夜色吞噬了京都的轮廓,又在第二天的晨雾中将其吐出。
禅院家内院深处,那座常年贴着封条的地下演武场大门被粗暴地推开。里面没有任何取暖设备,空气中弥漫着陈年血迹与尘土混合的生冷气息。
“砰——!”
一声沉闷的巨响在空旷的地下室里回荡。
一个穿着黑色练功服的小小身影如同被高速行驶的列车撞击,直接倒飞出去十几米,狠狠地砸在布满刮痕的石壁上,震得整面墙的灰尘簌簌落下。
直哉贴着墙壁滑落,小巧的五官因为剧痛扭曲在一起,嘴角溢出一丝鲜血。他大口地喘着粗气,死死盯着站在演武场中央的那个男人。
禅院直毘人连外衣都没脱,双手插在袖兜里,脚下的木屐甚至连位置都没有挪动过半分。他打了个酒嗝,那双布满血丝的眼睛里透着毫不掩饰的狂放。
“太慢了。”直毘人吐出一口带着酒味的浊气,“老子闭着眼睛都能猜到你要从哪个角度挥拳。就这点速度也想伤到我?”

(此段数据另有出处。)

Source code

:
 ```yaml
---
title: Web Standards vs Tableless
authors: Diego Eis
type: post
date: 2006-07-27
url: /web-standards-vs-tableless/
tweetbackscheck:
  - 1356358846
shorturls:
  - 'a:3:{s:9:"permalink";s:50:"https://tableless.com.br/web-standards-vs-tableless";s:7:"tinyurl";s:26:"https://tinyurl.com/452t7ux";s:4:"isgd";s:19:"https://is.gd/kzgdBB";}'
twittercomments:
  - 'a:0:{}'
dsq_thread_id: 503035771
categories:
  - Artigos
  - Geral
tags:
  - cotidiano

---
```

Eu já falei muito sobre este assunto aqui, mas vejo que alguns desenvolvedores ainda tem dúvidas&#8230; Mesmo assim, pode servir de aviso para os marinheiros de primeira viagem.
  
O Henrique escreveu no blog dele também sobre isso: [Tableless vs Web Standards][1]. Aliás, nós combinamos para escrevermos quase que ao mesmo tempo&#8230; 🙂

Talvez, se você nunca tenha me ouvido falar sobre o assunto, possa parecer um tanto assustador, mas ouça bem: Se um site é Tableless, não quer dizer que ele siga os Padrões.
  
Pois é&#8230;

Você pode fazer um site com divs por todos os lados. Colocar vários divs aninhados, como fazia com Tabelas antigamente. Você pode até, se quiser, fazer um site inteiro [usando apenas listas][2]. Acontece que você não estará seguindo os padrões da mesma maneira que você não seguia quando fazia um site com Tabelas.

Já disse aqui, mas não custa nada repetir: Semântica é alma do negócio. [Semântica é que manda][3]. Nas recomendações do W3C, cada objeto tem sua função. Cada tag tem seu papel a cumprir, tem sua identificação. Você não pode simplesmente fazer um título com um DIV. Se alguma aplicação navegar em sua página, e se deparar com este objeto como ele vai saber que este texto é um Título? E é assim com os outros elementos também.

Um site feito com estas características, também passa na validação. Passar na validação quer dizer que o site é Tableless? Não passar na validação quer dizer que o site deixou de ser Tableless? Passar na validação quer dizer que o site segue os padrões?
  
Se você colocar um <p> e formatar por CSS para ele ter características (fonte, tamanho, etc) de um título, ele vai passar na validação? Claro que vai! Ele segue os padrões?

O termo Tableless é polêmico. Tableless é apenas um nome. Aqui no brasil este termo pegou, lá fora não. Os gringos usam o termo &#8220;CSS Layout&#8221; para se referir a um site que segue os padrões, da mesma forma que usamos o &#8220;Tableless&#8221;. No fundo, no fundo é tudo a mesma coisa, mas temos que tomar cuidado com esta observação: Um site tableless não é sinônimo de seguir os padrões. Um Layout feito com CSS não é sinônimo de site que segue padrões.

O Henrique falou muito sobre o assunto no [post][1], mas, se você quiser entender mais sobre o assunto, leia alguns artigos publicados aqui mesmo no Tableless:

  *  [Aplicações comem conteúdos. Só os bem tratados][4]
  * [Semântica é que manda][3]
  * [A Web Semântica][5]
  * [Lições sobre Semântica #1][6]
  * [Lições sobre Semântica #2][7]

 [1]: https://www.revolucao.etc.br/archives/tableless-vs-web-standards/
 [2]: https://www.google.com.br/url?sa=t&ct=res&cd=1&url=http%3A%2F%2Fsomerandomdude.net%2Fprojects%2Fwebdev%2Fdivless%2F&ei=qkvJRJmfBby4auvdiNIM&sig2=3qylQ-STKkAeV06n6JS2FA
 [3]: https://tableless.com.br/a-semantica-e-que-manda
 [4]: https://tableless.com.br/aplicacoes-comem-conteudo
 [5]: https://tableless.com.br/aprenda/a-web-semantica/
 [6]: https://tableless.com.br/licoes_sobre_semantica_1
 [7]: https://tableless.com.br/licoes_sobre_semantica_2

直哉咬着牙,随手抹掉嘴角的血迹。他骨子里那股越挫越勇的疯狗劲彻底被激发了出来。他没有理会发麻的肋骨,双腿猛地蹬地,石板上甚至被踩出了两道细微的白痕。
他化作一道黑色的残影,再次朝着直毘人冲了过去。
在这场近乎单方面虐打的特训中,直哉展现出了远超常人的动态视力和身体强度。但在一级咒术师的面前,这依然不够看。
就在直哉的拳头即将触碰到直毘人衣角的瞬间。
直毘人动了。
没有前摇,没有蓄力。他的身影在空气中违背了物理常识,直接卡顿了一下,就像是老旧电影胶片跳帧。
【投影咒法】。
将一秒钟分为二十四帧,并在视场角内预先设定好动作。一旦发动,施术者必须严格执行这二十四帧的动作。
在直哉的视野里,直毘人甚至没有做出闪避的动作,但他的拳头就是结结实实地挥了空。紧接着,一股无法抗拒的巨力从他的后颈传来。
直毘人出现在直哉身后,一只大脚毫不留情地踹在直哉的背上。
直哉发出一声闷哼,整个身体失去平衡,眼看就要脸朝下砸在坚硬的石板上。
“嗡——”
空气中突然响起一声极为尖锐的蜂鸣。
直毘人的动作罕见地顿了一下。他微微侧头,眼角的余光捕捉到三颗指甲盖大小的碎石,正以一种几乎撕裂空气的速度,呈品字形朝着他的太阳穴、颈动脉和膝盖窝袭来。
速度极快。
站在演武场边缘阴影里的直悠,依然保持着盘腿端坐的姿势。他的左手捏着一个手诀,右手的指尖还残留着咒力引发的震荡。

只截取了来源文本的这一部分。